START RECORDS FOR THIS EXERCISE

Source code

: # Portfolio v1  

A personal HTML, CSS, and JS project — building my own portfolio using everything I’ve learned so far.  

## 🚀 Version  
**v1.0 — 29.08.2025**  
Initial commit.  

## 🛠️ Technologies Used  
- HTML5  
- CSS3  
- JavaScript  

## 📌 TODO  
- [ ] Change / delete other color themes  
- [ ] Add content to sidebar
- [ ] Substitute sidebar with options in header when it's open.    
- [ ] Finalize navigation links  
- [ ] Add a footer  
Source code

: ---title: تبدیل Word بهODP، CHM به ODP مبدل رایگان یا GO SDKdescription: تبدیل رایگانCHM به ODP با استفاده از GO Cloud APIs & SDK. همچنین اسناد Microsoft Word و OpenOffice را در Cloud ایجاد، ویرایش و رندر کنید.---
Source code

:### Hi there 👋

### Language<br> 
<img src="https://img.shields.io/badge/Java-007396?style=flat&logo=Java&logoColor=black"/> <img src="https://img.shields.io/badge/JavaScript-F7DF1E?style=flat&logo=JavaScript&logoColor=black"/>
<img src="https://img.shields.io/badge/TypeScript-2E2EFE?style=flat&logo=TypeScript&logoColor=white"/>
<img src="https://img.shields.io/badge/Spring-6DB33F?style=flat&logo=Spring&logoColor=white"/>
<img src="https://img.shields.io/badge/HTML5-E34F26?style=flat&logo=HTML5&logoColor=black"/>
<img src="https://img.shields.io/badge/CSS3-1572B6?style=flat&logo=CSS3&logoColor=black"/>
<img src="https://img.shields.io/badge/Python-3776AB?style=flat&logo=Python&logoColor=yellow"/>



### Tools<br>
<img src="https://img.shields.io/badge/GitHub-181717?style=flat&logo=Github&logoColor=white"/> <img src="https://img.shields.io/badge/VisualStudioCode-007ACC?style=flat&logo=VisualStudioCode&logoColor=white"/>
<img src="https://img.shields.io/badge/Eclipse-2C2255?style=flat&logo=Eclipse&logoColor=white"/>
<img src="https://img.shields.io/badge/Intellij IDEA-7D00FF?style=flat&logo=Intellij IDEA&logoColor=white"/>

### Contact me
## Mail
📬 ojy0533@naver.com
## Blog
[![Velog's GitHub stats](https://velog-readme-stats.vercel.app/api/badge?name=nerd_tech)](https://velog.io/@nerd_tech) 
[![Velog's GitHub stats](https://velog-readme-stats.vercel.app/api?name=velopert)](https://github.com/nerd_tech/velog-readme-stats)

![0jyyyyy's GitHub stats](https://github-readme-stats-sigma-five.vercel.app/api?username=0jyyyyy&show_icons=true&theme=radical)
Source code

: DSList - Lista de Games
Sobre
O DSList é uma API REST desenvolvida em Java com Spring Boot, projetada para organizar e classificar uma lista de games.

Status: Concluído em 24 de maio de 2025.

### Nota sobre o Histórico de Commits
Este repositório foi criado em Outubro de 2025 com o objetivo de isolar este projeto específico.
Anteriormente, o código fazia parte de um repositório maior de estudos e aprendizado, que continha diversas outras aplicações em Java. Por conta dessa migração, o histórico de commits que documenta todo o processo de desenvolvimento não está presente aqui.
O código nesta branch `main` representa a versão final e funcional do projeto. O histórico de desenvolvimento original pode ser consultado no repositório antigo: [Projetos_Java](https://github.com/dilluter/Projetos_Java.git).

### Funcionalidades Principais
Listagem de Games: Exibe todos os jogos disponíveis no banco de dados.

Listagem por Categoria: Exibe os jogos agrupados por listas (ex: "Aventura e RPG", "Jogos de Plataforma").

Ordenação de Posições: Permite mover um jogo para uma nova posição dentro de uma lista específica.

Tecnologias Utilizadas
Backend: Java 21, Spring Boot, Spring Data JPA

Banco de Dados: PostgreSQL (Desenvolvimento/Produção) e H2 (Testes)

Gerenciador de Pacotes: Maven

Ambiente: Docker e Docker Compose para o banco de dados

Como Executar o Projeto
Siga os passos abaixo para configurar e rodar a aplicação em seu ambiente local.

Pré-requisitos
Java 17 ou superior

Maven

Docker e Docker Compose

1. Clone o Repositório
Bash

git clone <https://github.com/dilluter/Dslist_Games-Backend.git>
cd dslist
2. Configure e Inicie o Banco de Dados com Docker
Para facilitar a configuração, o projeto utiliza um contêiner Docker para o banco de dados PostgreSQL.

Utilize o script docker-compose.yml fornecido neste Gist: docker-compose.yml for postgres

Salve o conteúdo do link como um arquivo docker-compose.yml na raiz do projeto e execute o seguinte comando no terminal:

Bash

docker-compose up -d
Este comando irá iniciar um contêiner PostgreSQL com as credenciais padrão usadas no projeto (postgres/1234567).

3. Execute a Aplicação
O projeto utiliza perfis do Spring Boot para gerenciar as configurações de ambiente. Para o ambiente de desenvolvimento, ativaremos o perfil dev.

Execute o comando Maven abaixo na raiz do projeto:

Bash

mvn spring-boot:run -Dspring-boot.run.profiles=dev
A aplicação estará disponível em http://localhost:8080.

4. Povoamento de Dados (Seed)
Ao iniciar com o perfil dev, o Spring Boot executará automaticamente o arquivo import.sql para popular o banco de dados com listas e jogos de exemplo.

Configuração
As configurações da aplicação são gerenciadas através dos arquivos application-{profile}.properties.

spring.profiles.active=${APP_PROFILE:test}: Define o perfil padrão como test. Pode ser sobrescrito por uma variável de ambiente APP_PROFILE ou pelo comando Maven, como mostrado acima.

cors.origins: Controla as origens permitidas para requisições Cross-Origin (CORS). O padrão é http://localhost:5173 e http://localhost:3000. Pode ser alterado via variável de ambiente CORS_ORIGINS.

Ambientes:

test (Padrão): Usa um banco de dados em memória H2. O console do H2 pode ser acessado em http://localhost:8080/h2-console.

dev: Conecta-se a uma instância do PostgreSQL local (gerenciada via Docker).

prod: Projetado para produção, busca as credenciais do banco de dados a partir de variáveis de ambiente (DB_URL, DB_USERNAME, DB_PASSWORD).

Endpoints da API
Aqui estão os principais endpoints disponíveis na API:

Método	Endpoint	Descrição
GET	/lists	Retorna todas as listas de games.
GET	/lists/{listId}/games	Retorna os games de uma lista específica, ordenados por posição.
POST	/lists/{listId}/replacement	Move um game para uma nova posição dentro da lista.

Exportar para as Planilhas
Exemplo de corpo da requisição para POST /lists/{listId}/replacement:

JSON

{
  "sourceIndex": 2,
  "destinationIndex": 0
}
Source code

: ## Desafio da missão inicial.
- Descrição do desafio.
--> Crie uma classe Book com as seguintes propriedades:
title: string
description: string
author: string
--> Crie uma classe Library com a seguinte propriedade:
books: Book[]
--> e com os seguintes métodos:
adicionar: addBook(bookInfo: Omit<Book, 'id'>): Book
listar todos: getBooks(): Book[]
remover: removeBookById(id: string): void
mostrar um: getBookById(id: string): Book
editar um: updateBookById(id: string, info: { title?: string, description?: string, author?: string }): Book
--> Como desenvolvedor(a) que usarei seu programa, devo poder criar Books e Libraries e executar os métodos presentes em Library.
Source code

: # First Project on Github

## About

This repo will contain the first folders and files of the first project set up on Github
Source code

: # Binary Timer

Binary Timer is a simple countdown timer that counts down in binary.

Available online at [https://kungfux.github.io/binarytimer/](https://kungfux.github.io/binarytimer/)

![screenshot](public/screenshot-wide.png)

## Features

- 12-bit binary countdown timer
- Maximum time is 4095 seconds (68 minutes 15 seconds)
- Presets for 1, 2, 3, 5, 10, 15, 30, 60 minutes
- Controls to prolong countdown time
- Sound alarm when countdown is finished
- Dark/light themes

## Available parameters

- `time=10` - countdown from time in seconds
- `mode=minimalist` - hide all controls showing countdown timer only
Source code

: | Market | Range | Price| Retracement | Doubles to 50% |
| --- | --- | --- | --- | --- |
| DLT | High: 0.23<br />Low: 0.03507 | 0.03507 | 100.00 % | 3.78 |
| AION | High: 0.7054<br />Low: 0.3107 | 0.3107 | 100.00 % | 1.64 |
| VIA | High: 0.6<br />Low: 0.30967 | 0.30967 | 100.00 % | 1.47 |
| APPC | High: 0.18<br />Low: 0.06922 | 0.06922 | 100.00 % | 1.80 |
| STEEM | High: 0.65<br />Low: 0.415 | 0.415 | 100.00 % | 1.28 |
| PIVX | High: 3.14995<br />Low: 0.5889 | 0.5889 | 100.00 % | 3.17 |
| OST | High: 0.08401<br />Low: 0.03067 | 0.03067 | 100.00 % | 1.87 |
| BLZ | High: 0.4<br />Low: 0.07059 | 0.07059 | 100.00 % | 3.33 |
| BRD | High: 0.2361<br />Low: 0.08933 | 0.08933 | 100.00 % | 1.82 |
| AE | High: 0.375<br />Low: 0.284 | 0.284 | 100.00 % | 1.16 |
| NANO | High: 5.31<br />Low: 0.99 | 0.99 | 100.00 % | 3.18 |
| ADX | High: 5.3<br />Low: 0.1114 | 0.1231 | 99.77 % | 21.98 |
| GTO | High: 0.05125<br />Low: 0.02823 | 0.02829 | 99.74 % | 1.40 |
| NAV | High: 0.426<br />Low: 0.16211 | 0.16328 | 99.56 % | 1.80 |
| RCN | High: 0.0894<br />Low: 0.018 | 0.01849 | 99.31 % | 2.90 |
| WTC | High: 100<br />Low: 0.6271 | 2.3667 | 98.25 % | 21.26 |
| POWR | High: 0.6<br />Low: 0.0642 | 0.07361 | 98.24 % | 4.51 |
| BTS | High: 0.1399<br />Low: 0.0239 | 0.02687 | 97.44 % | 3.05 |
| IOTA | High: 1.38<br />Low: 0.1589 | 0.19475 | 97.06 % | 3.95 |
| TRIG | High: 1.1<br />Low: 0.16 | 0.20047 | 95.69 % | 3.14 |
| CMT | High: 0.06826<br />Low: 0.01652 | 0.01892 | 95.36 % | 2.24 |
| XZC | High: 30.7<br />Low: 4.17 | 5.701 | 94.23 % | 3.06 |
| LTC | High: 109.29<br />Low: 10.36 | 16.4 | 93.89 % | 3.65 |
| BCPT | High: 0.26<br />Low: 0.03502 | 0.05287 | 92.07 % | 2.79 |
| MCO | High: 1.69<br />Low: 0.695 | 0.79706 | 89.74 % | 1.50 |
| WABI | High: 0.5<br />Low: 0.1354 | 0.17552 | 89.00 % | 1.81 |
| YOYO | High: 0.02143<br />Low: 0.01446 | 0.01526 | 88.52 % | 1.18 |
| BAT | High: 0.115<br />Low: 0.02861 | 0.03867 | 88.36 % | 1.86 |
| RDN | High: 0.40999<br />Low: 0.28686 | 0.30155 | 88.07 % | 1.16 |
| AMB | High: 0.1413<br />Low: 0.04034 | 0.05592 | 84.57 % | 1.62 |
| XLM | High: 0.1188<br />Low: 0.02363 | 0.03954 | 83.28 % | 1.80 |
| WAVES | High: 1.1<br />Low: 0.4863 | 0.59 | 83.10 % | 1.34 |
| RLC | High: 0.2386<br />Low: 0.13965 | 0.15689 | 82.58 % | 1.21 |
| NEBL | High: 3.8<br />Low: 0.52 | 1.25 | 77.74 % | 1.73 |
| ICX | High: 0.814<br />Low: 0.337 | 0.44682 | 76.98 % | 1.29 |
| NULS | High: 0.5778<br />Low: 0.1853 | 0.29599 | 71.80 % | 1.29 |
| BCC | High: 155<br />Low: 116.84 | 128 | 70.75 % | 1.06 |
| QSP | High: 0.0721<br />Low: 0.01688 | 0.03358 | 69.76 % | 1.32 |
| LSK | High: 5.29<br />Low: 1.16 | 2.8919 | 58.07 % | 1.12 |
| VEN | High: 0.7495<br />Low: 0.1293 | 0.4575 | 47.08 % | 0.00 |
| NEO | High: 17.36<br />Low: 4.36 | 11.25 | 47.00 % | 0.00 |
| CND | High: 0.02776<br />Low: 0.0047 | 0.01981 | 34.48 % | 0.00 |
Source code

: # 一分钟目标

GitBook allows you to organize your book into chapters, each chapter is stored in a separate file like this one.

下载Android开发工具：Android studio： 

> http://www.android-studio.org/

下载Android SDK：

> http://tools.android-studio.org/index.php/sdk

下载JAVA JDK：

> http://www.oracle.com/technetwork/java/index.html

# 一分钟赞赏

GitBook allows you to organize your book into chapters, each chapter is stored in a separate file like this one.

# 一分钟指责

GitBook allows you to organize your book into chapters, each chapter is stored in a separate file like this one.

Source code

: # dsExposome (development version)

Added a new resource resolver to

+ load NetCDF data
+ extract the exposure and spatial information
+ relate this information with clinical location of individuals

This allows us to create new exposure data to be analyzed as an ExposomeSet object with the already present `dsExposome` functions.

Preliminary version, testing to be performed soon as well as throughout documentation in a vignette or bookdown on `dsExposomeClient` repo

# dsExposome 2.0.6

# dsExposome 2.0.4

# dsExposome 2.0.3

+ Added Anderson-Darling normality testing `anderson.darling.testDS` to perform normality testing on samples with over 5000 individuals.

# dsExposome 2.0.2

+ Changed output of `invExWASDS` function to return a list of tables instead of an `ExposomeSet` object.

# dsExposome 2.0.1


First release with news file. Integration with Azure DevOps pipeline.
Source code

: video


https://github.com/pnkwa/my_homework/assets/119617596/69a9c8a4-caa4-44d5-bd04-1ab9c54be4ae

END RECORDS FOR THIS EXERCISE

=== WHAT TO PRODUCE ===
The lines that mention the word "configurações" should be pulled from the records above.

=== ANSWER SPACE ===
O projeto utiliza perfis do Spring Boot para gerenciar as configurações de ambiente. Para o ambiente de desenvolvimento, ativaremos o perfil dev.
As configurações da aplicação são gerenciadas através dos arquivos application-{profile}.properties.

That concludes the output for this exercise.